Does this make sense?  I'm always hesitant about firewall rules lest I block myself out!  :\


----------



## anomie (Jan 19, 2009)

tomh009 said:
			
		

> I'm always hesitant about firewall rules lest I block myself out!



I can't evaluate your ipfilter ruleset (I've used only pf and ipfw), but your concern is definitely legit. 

I recommend using an at(1) job for insurance against this. I wrote up a brief example here: http://daemonforums.org/showthread.php?t=887

I do the same thing on both FreeBSD (pf) and RHEL (iptables) boxes to be sure I don't get locked out.


----------



## tomh009 (Jan 19, 2009)

anomie said:
			
		

> I can't evaluate your ipfilter ruleset (I've used only pf and ipfw), but your concern is definitely legit.

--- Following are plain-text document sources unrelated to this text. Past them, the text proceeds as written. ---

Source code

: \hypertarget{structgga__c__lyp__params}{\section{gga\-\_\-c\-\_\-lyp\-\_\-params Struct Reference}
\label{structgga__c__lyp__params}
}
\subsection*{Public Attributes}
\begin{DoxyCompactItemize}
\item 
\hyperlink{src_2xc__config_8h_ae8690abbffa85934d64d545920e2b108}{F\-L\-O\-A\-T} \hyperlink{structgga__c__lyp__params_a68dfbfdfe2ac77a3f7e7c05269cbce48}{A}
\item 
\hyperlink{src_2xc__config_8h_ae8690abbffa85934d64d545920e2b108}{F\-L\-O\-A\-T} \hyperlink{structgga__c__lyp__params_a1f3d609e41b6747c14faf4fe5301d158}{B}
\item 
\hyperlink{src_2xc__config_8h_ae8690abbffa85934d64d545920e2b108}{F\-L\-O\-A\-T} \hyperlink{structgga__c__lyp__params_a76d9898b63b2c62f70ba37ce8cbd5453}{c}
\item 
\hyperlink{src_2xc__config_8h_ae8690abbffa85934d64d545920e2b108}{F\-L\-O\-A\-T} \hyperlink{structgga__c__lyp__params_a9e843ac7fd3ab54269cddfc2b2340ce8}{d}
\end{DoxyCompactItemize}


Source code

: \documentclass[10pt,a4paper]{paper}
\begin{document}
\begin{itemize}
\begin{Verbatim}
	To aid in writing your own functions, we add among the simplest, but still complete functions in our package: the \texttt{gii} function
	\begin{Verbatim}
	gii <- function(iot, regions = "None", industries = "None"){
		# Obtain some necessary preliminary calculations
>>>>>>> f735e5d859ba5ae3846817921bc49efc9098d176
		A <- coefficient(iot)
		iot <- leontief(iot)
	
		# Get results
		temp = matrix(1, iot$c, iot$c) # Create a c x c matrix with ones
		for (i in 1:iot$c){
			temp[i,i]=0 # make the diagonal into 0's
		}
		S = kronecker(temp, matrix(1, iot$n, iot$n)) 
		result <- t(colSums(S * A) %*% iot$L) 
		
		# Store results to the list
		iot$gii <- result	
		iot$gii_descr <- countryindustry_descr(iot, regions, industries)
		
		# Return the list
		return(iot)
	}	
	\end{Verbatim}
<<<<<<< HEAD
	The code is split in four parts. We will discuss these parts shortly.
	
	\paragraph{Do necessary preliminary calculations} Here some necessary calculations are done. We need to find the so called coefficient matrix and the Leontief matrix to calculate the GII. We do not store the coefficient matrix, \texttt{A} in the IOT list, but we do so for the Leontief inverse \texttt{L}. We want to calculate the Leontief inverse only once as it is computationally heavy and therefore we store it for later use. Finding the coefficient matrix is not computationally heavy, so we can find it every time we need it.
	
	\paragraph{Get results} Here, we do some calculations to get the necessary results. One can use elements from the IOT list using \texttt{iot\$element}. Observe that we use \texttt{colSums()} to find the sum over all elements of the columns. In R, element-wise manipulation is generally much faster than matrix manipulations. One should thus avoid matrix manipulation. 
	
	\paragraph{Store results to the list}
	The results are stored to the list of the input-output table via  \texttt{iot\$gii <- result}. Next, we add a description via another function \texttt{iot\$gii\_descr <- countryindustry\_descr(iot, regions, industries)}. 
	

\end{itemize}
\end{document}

Should I use ipfw instead of ipf?  It wasn't clear to me which would be the most appropriate tool for this.

Thanks for the suggestion on at(1).


----------



## anomie (Jan 19, 2009)

Well, what I can tell you is that pf and ipfw (in that order) certainly seem to be more popular. i.e. You'll likely get better peer/community support using one of those two.


----------



## tomh009 (Jan 19, 2009)

All right ... that's the trouble with so many tools, never know which one is the best!  So trying to adapt to the pf.conf syntax (not so much different), does this look reasonable?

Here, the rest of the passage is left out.